Additionally, GWAS on adult-onset and childhood-onset asthma28 (26,582 adult cases with European ancestry, 13,962 child cases and 300,671 controls) were downloaded from the GWAS Catalog and included for comparison. For comparative analyses with bulk eQTL, GTEx lung, whole-blood and brain cortex eQTLs, summary statistics were downloaded from the GTEx Google Cloud bucket (https://console.cloud.google.com/storage/browser/gtex-resources)55.

Bayesian colocalization analysis was performed using R/coloc v.5 (ref. 56). For the pseudobulk cell-type eQTLs, mashr LFSR was used in place of the nominal eQTL P value. A total of 2,092 genes, including the multi-cell-type eQTLs presented in Fig. 4 and 103 IPF GWAS variant flanking genes, were selected for the colocalization analysis; for each gene, colocalization testing was carried out between datasets that shared 100 or more variable (MAF > 0, <1) SNPs. Significantly colocalized loci were selected based on the posterior probability for a single shared causal variant of 0.6 or greater.

Enrichment testing

We tested for the enrichment of the clusters of eQTLs in Fig. 4 among GO terms using a Fisher’s exact test as implemented in R/TopGO v.2.46.0 (ref. 57). All genes included in the eQTL analysis were used as a background set. A P value threshold of 0.01 was used to select significant terms.
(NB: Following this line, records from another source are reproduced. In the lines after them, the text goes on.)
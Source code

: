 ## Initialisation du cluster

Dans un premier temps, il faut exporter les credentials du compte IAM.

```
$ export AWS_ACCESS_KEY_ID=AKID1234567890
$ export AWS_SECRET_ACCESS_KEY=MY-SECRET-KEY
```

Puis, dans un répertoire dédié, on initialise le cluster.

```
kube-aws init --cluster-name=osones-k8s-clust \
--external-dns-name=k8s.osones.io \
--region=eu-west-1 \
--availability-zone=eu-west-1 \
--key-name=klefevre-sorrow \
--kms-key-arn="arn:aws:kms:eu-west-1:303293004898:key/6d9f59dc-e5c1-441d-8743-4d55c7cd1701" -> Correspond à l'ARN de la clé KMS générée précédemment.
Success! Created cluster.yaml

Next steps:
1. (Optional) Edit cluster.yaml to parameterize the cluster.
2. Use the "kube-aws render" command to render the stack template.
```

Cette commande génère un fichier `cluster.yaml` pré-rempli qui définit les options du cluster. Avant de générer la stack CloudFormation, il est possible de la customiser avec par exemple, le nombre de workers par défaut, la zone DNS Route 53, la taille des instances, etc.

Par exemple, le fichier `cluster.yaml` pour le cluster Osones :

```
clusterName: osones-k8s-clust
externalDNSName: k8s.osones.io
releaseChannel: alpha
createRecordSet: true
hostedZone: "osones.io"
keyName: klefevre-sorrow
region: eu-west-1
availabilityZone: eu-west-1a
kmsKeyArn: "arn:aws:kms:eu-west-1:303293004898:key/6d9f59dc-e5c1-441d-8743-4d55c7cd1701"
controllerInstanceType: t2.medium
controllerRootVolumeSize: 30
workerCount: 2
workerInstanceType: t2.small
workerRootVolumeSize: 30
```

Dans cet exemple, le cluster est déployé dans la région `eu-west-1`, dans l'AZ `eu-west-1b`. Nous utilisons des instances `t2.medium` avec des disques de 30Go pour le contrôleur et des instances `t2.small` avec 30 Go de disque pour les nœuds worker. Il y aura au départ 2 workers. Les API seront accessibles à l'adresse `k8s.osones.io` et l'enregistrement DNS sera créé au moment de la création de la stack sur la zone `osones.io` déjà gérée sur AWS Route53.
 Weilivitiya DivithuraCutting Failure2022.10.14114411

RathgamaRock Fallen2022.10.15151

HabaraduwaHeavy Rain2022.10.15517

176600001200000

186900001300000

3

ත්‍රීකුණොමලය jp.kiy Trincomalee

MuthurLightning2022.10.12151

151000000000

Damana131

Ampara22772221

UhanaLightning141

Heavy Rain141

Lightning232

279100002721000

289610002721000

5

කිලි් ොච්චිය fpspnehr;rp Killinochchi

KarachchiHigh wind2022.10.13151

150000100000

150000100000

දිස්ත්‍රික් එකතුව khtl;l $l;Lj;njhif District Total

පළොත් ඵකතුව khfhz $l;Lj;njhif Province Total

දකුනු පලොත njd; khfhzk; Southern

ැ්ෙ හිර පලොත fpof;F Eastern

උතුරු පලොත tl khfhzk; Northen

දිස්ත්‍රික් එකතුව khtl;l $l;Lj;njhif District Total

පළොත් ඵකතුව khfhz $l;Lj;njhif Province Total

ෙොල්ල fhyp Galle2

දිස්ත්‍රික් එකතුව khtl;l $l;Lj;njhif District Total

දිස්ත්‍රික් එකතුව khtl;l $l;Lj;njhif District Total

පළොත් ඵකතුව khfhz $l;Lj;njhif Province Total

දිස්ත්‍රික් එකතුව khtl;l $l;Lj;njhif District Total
We used a Fisher’s exact test to test for the enrichment of the various classes of sc-eQTLs (all eQTLs, globally shared, multistate, unique to a single cell type, k1–k7 in Fig. 4) among IPF GWAS risk variants. From the 1,617,891 SNPs tested for in the eQTL analysis and included in the IPF GWAS meta-analysis, a set of 473 GWAS variants was selected with a relaxed genome-wide nominal P value threshold of 1 × 10−6. A null distribution of nonsignificant eQTLs was generated using the default rejection method of R/nullranges58 v.3.16 to match the observed distribution of absolute distances to the TSS among the significant eQTLs.

To test whether the various classes of regulatory variants detected in the sc-eQTL analyses disrupted the binding of known transcription factors, we used HOMER59 v.4.11 to analyze eQTL positions for the enrichment of transcription factor binding site motifs. findMotifsGenome.pl with a default region size of 200 bp was used to detect enriched motifs. In each analysis, a null set of nonsignificant eQTLs with a matched distribution of distances to the TSS was used as a background. In the TFBS enrichment analysis of the int-eQTLs, the non-int-eQTLs were used as a background set. A q-value threshold of 0.05 was used to select significant motifs.

Statistics and reproducibility

The statistical analyses are detailed in the Methods and figure legends and were performed using R v.4.1.1 and v.4.3.0.

Reporting summary

Further information on research design is available in the Nature Portfolio Reporting Summary linked to this article.